• What is required
Which lines below contain "HAProxy"? Pull them out.
-=-=-=-=-
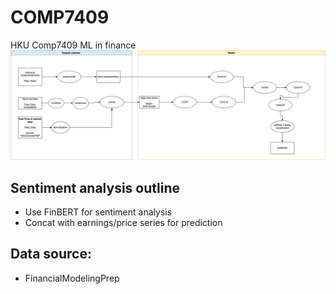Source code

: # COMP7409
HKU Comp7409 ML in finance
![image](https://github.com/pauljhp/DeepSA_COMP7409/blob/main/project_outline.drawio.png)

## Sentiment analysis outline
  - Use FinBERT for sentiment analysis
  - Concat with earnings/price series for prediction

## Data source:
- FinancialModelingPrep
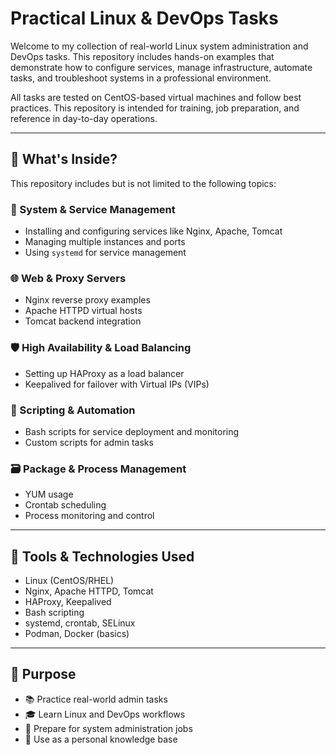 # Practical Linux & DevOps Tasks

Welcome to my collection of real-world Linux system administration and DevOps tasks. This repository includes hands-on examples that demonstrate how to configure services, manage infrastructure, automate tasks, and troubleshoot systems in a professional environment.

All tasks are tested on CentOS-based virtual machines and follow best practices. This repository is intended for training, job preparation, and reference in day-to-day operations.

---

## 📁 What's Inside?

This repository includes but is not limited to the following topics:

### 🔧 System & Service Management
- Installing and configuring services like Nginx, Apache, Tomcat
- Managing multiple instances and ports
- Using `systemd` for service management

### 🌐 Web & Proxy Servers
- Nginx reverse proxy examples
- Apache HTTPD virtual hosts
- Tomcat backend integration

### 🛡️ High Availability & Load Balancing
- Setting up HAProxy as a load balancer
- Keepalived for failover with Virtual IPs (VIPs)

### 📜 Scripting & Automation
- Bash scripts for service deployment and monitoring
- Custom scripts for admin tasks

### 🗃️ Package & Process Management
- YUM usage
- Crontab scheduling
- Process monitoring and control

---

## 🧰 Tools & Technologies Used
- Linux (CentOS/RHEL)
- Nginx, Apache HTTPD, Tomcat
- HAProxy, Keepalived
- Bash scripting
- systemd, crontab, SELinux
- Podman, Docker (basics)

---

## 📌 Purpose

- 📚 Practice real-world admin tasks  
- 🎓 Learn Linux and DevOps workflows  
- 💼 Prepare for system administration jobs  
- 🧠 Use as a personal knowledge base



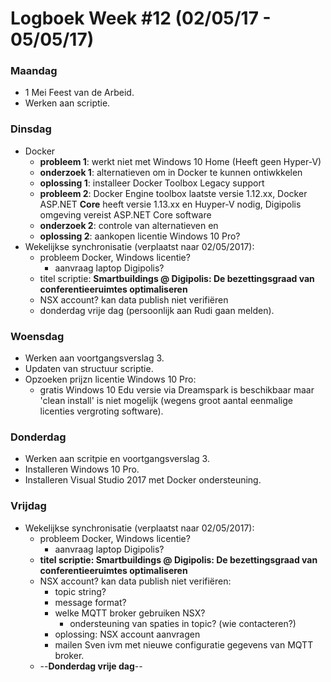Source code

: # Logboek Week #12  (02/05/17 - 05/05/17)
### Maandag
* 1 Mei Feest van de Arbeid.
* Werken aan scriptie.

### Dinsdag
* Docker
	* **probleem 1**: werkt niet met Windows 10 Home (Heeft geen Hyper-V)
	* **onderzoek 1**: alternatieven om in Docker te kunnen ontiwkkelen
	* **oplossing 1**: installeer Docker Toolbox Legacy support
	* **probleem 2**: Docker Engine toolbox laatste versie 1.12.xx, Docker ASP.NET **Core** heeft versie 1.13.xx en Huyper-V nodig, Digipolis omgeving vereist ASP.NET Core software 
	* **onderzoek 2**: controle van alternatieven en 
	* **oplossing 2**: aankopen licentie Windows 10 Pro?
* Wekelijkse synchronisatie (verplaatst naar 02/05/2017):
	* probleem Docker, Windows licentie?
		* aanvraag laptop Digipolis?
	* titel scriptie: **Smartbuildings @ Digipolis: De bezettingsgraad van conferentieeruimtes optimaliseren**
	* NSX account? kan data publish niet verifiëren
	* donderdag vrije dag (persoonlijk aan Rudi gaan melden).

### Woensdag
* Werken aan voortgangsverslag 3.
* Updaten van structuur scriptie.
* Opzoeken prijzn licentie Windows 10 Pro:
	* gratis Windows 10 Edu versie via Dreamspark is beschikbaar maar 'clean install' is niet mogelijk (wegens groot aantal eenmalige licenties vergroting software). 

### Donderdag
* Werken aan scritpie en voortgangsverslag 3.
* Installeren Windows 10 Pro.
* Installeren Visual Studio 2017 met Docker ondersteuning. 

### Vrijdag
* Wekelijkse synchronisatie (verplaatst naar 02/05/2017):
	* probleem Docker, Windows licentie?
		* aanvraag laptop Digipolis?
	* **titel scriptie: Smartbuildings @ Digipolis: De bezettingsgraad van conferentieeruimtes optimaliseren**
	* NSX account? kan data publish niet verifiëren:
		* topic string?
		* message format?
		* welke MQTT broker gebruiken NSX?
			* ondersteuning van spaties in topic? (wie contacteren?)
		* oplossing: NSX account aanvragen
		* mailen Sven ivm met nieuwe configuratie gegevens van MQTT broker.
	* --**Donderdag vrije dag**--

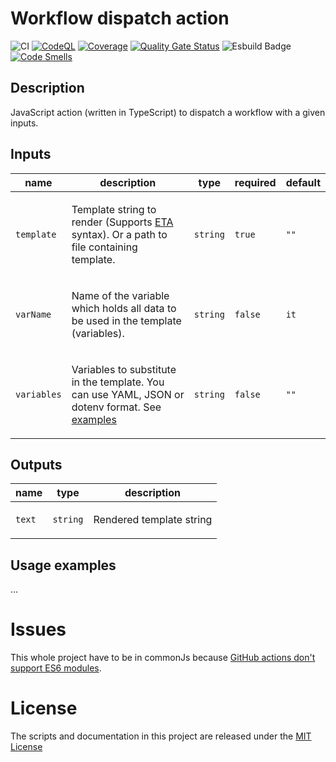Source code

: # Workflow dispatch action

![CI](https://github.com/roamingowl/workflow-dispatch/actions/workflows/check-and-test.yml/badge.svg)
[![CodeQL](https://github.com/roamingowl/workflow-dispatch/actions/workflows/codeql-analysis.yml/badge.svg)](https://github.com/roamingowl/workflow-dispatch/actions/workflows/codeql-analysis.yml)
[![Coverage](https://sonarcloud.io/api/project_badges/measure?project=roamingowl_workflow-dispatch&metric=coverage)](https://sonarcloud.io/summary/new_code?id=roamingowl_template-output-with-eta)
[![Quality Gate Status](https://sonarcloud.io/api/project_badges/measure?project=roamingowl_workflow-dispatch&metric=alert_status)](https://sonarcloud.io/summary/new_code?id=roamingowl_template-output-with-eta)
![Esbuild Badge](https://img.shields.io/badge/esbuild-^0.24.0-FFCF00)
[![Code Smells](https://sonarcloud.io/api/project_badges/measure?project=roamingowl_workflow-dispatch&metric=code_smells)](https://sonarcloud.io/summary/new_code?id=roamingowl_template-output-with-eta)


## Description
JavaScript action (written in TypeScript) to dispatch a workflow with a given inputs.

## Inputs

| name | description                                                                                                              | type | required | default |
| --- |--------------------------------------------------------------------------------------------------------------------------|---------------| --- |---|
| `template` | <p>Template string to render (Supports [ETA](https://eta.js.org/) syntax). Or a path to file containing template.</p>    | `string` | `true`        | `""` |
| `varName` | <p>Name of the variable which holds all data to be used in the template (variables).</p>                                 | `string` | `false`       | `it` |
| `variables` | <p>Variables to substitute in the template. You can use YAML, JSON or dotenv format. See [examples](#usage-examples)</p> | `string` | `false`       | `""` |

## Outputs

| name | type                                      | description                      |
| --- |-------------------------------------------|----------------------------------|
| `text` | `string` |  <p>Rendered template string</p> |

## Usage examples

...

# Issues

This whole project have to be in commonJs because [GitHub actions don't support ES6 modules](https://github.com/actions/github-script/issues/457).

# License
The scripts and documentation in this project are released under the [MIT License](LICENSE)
-=-=-=-=-
• Solution to this task
- Setting up HAProxy as a load balancer
- HAProxy, Keepalived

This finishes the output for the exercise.